Return, exactly and in full, the lines of the records below starting at the one with "### 3. User Experience" and ending at the one with "all Rezolus metrics", and no other lines.

(SUPPLIED INFORMATION Opens)

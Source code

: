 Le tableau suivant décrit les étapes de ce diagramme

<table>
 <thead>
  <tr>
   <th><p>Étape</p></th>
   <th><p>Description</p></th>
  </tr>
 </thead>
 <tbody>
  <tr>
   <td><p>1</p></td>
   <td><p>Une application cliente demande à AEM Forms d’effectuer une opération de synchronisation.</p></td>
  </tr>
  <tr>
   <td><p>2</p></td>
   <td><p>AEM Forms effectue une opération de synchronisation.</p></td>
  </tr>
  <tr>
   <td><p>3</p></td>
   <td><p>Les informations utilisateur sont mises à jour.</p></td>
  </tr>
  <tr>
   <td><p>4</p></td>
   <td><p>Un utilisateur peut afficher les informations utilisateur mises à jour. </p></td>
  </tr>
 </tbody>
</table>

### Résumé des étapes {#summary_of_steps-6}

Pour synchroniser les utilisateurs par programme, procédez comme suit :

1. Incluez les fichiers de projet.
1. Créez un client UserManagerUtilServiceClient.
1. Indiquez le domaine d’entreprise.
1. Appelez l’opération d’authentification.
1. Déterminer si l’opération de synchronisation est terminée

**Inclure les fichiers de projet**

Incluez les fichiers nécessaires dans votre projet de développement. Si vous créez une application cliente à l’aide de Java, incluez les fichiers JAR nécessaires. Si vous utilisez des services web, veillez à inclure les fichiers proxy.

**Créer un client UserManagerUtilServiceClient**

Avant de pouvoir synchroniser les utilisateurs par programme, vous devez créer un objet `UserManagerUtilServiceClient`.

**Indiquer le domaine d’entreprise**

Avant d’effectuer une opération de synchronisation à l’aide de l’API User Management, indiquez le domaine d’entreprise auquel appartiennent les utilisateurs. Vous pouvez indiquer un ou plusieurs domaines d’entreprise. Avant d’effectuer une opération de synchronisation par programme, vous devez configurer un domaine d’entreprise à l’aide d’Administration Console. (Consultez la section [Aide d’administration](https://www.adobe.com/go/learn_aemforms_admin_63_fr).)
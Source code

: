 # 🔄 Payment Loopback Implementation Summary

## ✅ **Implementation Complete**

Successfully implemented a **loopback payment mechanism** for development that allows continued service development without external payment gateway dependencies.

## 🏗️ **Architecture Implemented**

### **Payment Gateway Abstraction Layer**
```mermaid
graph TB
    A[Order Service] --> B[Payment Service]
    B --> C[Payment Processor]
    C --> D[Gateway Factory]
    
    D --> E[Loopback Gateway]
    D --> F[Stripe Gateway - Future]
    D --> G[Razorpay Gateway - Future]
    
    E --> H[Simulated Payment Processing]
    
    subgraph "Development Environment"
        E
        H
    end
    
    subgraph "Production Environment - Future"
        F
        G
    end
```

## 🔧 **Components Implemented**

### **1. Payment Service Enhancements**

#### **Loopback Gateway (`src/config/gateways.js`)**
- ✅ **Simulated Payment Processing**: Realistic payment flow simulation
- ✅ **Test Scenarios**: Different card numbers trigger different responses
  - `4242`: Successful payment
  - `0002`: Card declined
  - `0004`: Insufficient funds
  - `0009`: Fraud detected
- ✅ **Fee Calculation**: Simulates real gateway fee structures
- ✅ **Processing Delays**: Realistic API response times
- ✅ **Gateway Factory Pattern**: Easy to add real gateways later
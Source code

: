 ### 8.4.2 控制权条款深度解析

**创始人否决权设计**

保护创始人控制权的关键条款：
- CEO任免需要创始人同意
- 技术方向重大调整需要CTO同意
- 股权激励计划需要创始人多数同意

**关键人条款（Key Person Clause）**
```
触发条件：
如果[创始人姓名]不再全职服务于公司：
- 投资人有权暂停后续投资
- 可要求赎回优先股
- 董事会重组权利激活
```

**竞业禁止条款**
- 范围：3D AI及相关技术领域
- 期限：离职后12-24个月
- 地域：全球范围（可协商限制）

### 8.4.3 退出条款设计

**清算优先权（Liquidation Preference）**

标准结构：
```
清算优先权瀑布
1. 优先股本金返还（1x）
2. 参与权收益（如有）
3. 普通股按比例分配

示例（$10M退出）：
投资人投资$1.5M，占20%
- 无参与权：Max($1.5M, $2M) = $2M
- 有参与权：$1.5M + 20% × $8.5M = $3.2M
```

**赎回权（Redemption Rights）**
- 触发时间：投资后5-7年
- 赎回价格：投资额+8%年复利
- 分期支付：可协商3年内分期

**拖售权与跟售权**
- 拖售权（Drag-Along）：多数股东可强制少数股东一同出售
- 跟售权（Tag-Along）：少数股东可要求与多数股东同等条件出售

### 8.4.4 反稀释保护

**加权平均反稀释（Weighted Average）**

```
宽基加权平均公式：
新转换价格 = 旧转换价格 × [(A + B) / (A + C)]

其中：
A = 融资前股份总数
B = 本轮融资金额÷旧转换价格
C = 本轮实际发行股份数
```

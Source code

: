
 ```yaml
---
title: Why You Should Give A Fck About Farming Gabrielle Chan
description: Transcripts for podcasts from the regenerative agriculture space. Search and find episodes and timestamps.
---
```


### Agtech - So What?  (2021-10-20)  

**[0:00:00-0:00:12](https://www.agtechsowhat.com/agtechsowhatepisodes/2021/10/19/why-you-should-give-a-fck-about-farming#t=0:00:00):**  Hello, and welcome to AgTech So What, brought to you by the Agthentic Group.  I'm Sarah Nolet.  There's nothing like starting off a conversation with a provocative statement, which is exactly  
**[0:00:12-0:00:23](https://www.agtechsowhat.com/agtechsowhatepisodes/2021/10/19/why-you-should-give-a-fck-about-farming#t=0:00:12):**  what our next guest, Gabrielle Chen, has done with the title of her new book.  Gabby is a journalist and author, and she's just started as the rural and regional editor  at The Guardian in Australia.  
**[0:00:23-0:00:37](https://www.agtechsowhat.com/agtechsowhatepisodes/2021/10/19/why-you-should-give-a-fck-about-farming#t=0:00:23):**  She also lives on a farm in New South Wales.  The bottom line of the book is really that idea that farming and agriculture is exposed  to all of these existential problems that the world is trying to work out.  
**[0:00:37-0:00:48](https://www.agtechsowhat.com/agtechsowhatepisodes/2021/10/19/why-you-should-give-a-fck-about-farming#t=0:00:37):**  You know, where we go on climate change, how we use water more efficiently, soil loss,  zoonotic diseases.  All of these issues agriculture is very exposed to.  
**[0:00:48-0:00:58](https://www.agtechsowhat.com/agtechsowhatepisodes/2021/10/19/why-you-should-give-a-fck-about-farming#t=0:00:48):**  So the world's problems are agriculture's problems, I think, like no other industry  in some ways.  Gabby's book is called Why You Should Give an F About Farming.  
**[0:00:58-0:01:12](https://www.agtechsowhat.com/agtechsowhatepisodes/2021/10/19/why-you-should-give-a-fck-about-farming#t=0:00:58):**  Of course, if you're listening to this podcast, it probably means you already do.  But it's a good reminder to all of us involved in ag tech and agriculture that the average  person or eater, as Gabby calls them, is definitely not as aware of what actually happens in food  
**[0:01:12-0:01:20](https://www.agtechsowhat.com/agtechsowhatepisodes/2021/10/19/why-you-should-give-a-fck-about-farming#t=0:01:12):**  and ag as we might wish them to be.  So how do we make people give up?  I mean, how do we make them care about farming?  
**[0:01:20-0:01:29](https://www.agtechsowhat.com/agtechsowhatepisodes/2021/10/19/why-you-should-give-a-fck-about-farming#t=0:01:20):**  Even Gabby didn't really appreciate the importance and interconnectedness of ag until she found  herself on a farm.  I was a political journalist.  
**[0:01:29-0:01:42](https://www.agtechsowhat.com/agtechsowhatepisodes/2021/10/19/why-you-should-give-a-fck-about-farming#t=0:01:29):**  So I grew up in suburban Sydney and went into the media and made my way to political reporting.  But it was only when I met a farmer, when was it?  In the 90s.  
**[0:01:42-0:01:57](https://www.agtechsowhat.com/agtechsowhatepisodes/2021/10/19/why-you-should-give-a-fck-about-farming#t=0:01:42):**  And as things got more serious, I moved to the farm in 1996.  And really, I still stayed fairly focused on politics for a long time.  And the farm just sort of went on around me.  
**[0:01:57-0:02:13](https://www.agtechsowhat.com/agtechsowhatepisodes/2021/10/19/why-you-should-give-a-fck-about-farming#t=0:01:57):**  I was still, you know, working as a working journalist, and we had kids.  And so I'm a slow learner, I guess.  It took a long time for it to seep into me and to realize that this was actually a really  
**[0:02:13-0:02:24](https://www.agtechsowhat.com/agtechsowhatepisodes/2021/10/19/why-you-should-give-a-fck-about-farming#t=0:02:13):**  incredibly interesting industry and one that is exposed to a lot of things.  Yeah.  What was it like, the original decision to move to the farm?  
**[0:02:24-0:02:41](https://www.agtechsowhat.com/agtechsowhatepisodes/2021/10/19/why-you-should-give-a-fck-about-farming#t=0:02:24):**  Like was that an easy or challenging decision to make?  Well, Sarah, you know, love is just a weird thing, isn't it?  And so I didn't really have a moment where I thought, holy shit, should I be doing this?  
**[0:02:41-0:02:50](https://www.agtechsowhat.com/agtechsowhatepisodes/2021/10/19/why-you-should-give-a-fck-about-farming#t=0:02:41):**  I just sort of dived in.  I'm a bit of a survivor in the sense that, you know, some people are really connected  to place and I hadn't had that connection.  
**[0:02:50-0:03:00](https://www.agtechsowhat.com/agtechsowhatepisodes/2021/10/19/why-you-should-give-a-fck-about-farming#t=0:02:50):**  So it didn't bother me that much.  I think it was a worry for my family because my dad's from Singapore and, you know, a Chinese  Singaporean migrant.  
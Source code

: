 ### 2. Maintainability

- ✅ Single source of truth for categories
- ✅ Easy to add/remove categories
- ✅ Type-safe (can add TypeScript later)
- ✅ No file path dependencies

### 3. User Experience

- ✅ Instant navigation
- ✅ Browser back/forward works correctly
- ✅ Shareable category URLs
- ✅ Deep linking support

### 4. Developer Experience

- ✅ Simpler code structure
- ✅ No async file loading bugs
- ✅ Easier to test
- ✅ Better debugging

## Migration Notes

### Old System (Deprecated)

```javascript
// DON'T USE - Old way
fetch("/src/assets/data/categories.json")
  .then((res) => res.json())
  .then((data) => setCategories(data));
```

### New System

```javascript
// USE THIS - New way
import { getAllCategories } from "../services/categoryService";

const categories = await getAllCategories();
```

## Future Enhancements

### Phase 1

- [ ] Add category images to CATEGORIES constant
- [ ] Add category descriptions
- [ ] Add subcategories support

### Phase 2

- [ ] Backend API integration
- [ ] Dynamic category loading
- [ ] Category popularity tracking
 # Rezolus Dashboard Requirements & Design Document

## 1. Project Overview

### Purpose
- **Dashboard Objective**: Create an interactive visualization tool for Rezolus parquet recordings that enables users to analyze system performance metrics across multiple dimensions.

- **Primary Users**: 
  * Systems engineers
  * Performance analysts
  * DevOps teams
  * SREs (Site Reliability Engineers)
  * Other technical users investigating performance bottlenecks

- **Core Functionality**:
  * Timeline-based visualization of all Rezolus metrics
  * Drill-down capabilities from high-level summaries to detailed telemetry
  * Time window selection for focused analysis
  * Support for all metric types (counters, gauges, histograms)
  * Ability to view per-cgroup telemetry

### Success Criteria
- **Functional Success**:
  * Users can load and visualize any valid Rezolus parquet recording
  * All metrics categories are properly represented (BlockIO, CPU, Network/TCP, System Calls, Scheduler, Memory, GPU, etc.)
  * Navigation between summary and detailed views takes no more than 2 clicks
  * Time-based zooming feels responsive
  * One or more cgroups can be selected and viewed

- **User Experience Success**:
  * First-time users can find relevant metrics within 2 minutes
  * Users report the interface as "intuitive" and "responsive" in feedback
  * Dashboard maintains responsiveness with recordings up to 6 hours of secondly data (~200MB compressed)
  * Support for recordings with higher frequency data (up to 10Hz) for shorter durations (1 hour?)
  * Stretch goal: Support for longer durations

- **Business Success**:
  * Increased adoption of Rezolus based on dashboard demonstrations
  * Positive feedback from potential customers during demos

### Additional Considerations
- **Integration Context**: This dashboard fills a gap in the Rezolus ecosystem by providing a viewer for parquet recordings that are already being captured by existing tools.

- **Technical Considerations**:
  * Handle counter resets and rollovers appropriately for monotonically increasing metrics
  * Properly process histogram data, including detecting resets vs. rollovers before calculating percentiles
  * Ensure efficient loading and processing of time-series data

(SUPPLIED INFORMATION Closes)

**EXERCISE SOLUTION:**
### 3. User Experience

- ✅ Instant navigation
- ✅ Browser back/forward works correctly
- ✅ Shareable category URLs
- ✅ Deep linking support

### 4. Developer Experience

- ✅ Simpler code structure
- ✅ No async file loading bugs
- ✅ Easier to test
- ✅ Better debugging

## Migration Notes

### Old System (Deprecated)

```javascript
// DON'T USE - Old way
fetch("/src/assets/data/categories.json")
  .then((res) => res.json())
  .then((data) => setCategories(data));
```

### New System

```javascript
// USE THIS - New way
import { getAllCategories } from "../services/categoryService";

const categories = await getAllCategories();
```

## Future Enhancements

### Phase 1

- [ ] Add category images to CATEGORIES constant
- [ ] Add category descriptions
- [ ] Add subcategories support

### Phase 2

- [ ] Backend API integration
- [ ] Dynamic category loading
- [ ] Category popularity tracking
 # Rezolus Dashboard Requirements & Design Document

## 1. Project Overview

### Purpose
- **Dashboard Objective**: Create an interactive visualization tool for Rezolus parquet recordings that enables users to analyze system performance metrics across multiple dimensions.

- **Primary Users**: 
  * Systems engineers
  * Performance analysts
  * DevOps teams
  * SREs (Site Reliability Engineers)
  * Other technical users investigating performance bottlenecks

- **Core Functionality**:
  * Timeline-based visualization of all Rezolus metrics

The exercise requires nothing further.